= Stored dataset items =
———

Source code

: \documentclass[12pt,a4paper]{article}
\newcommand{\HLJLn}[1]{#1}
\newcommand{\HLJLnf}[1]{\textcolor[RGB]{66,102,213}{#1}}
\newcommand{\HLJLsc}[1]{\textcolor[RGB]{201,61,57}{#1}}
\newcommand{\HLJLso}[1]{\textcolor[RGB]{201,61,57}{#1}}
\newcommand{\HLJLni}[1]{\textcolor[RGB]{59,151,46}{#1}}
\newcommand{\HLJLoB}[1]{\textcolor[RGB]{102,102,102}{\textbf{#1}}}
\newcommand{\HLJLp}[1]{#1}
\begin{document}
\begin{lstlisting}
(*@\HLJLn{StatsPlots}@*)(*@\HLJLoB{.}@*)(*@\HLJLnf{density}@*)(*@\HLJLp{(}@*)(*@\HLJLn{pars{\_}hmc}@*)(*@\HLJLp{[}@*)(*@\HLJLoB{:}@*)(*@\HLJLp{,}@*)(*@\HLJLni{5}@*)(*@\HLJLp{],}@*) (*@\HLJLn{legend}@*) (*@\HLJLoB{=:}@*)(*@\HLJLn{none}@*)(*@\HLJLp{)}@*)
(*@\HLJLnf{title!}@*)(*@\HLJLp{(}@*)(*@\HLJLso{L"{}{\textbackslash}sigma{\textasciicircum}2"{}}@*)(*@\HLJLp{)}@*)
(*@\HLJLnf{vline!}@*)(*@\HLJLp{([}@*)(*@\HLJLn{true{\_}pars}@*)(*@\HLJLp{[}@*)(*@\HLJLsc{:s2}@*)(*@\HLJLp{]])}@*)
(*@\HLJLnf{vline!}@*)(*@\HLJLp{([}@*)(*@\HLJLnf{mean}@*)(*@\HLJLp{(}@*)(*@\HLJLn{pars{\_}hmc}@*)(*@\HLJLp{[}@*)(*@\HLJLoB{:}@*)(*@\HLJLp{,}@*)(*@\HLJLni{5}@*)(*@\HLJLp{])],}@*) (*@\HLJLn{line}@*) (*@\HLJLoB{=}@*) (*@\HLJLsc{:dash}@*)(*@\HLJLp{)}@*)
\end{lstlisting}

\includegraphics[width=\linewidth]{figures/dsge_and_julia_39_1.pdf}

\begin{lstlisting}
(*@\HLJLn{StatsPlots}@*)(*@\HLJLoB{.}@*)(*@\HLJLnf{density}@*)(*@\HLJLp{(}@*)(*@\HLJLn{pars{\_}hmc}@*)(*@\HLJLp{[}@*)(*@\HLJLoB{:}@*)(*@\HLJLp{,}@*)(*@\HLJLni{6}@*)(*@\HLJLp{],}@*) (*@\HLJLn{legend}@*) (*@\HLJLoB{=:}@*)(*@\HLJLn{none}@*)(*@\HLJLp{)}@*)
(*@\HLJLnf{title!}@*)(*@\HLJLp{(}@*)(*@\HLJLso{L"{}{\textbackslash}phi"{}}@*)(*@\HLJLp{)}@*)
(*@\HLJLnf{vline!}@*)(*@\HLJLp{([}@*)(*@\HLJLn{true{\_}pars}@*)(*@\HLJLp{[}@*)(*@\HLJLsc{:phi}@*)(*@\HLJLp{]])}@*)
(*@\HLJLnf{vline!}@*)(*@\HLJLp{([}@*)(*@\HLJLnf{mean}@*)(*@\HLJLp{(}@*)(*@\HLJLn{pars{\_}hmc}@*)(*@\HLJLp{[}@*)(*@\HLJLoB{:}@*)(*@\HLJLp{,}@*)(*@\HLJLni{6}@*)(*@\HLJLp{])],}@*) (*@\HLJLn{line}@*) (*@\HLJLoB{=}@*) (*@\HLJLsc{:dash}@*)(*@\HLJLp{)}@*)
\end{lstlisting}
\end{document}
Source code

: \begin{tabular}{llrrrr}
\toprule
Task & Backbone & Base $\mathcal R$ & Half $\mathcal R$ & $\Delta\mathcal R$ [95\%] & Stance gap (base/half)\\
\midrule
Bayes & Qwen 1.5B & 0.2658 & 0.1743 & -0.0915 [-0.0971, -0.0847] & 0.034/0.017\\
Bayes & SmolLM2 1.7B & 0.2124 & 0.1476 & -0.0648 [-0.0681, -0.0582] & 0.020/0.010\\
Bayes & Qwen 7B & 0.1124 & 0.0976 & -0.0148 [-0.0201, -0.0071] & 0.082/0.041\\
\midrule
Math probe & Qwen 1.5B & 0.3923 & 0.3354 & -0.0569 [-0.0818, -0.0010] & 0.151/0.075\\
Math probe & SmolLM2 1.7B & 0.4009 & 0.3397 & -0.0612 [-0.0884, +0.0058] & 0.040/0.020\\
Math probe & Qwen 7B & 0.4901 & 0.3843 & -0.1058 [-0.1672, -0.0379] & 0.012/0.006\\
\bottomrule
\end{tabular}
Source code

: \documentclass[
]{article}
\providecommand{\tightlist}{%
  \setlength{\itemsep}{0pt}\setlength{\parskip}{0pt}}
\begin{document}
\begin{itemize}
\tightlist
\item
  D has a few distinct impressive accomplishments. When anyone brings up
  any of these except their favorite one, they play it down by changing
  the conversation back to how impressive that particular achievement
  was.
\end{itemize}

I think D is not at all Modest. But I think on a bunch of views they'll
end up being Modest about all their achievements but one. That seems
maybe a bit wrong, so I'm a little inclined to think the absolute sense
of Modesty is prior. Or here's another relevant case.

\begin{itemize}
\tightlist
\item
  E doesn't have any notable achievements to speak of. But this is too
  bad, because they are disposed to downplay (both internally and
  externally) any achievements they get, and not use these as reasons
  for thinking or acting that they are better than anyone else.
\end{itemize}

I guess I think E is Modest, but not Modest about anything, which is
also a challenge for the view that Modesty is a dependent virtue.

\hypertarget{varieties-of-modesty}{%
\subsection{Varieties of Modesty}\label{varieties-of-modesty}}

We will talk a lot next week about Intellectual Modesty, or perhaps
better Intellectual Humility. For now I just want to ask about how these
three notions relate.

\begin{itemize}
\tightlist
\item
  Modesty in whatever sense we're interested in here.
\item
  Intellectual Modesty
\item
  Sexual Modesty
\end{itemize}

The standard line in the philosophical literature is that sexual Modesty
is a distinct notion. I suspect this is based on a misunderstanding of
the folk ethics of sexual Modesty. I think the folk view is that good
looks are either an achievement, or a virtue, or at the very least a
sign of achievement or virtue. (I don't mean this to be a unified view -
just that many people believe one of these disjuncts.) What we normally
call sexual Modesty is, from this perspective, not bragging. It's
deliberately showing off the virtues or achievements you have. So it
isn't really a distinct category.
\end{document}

———

= WHAT TO DO =
Copy out the full set of records precisely, leaving nothing out.

= SOLUTION TO THIS TASK =
Source code

: \documentclass[12pt,a4paper]{article}
\newcommand{\HLJLn}[1]{#1}
\newcommand{\HLJLnf}[1]{\textcolor[RGB]{66,102,213}{#1}}
\newcommand{\HLJLsc}[1]{\textcolor[RGB]{201,61,57}{#1}}
\newcommand{\HLJLso}[1]{\textcolor[RGB]{201,61,57}{#1}}
\newcommand{\HLJLni}[1]{\textcolor[RGB]{59,151,46}{#1}}
\newcommand{\HLJLoB}[1]{\textcolor[RGB]{102,102,102}{\textbf{#1}}}
\newcommand{\HLJLp}[1]{#1}
\begin{document}
\begin{lstlisting}
(*@\HLJLn{StatsPlots}@*)(*@\HLJLoB{.}@*)(*@\HLJLnf{density}@*)(*@\HLJLp{(}@*)(*@\HLJLn{pars{\_}hmc}@*)(*@\HLJLp{[}@*)(*@\HLJLoB{:}@*)(*@\HLJLp{,}@*)(*@\HLJLni{5}@*)(*@\HLJLp{],}@*) (*@\HLJLn{legend}@*) (*@\HLJLoB{=:}@*)(*@\HLJLn{none}@*)(*@\HLJLp{)}@*)
(*@\HLJLnf{title!}@*)(*@\HLJLp{(}@*)(*@\HLJLso{L"{}{\textbackslash}sigma{\textasciicircum}2"{}}@*)(*@\HLJLp{)}@*)
(*@\HLJLnf{vline!}@*)(*@\HLJLp{([}@*)(*@\HLJLn{true{\_}pars}@*)(*@\HLJLp{[}@*)(*@\HLJLsc{:s2}@*)(*@\HLJLp{]])}@*)
(*@\HLJLnf{vline!}@*)(*@\HLJLp{([}@*)(*@\HLJLnf{mean}@*)(*@\HLJLp{(}@*)(*@\HLJLn{pars{\_}hmc}@*)(*@\HLJLp{[}@*)(*@\HLJLoB{:}@*)(*@\HLJLp{,}@*)(*@\HLJLni{5}@*)(*@\HLJLp{])],}@*) (*@\HLJLn{line}@*) (*@\HLJLoB{=}@*) (*@\HLJLsc{:dash}@*)(*@\HLJLp{)}@*)
\end{lstlisting}

\includegraphics[width=\linewidth]{figures/dsge_and_julia_39_1.pdf}

\begin{lstlisting}
(*@\HLJLn{StatsPlots}@*)(*@\HLJLoB{.}@*)(*@\HLJLnf{density}@*)(*@\HLJLp{(}@*)(*@\HLJLn{pars{\_}hmc}@*)(*@\HLJLp{[}@*)(*@\HLJLoB{:}@*)(*@\HLJLp{,}@*)(*@\HLJLni{6}@*)(*@\HLJLp{],}@*) (*@\HLJLn{legend}@*) (*@\HLJLoB{=:}@*)(*@\HLJLn{none}@*)(*@\HLJLp{)}@*)
(*@\HLJLnf{title!}@*)(*@\HLJLp{(}@*)(*@\HLJLso{L"{}{\textbackslash}phi"{}}@*)(*@\HLJLp{)}@*)
(*@\HLJLnf{vline!}@*)(*@\HLJLp{([}@*)(*@\HLJLn{true{\_}pars}@*)(*@\HLJLp{[}@*)(*@\HLJLsc{:phi}@*)(*@\HLJLp{]])}@*)
(*@\HLJLnf{vline!}@*)(*@\HLJLp{([}@*)(*@\HLJLnf{mean}@*)(*@\HLJLp{(}@*)(*@\HLJLn{pars{\_}hmc}@*)(*@\HLJLp{[}@*)(*@\HLJLoB{:}@*)(*@\HLJLp{,}@*)(*@\HLJLni{6}@*)(*@\HLJLp{])],}@*) (*@\HLJLn{line}@*) (*@\HLJLoB{=}@*) (*@\HLJLsc{:dash}@*)(*@\HLJLp{)}@*)
\end{lstlisting}
\end{document}
Source code

: \begin{tabular}{llrrrr}
\toprule
Task & Backbone & Base $\mathcal R$ & Half $\mathcal R$ & $\Delta\mathcal R$ [95\%] & Stance gap (base/half)\\
\midrule
Bayes & Qwen 1.5B & 0.2658 & 0.1743 & -0.0915 [-0.0971, -0.0847] & 0.034/0.017\\
Bayes & SmolLM2 1.7B & 0.2124 & 0.1476 & -0.0648 [-0.0681, -0.0582] & 0.020/0.010\\
Bayes & Qwen 7B & 0.1124 & 0.0976 & -0.0148 [-0.0201, -0.0071] & 0.082/0.041\\
\midrule
Math probe & Qwen 1.5B & 0.3923 & 0.3354 & -0.0569 [-0.0818, -0.0010] & 0.151/0.075\\
Math probe & SmolLM2 1.7B & 0.4009 & 0.3397 & -0.0612 [-0.0884, +0.0058] & 0.040/0.020\\
Math probe & Qwen 7B & 0.4901 & 0.3843 & -0.1058 [-0.1672, -0.0379] & 0.012/0.006\\
\bottomrule
\end{tabular}
Source code

: \documentclass[
]{article}
\providecommand{\tightlist}{%
  \setlength{\itemsep}{0pt}\setlength{\parskip}{0pt}}
\begin{document}
\begin{itemize}
\tightlist
\item
  D has a few distinct impressive accomplishments. When anyone brings up
  any of these except their favorite one, they play it down by changing
  the conversation back to how impressive that particular achievement
  was.
\end{itemize}

I think D is not at all Modest. But I think on a bunch of views they'll
end up being Modest about all their achievements but one. That seems
maybe a bit wrong, so I'm a little inclined to think the absolute sense
of Modesty is prior. Or here's another relevant case.

\begin{itemize}
\tightlist
\item
  E doesn't have any notable achievements to speak of. But this is too
  bad, because they are disposed to downplay (both internally and
  externally) any achievements they get, and not use these as reasons
  for thinking or acting that they are better than anyone else.
\end{itemize}

I guess I think E is Modest, but not Modest about anything, which is
also a challenge for the view that Modesty is a dependent virtue.

\hypertarget{varieties-of-modesty}{%
\subsection{Varieties of Modesty}\label{varieties-of-modesty}}

We will talk a lot next week about Intellectual Modesty, or perhaps
better Intellectual Humility. For now I just want to ask about how these
three notions relate.

\begin{itemize}
\tightlist
\item
  Modesty in whatever sense we're interested in here.
\item
  Intellectual Modesty
\item
  Sexual Modesty
\end{itemize}

The standard line in the philosophical literature is that sexual Modesty
is a distinct notion. I suspect this is based on a misunderstanding of
the folk ethics of sexual Modesty. I think the folk view is that good
looks are either an achievement, or a virtue, or at the very least a
sign of achievement or virtue. (I don't mean this to be a unified view -
just that many people believe one of these disjuncts.) What we normally
call sexual Modesty is, from this perspective, not bragging. It's
deliberately showing off the virtues or achievements you have. So it
isn't really a distinct category.
\end{document}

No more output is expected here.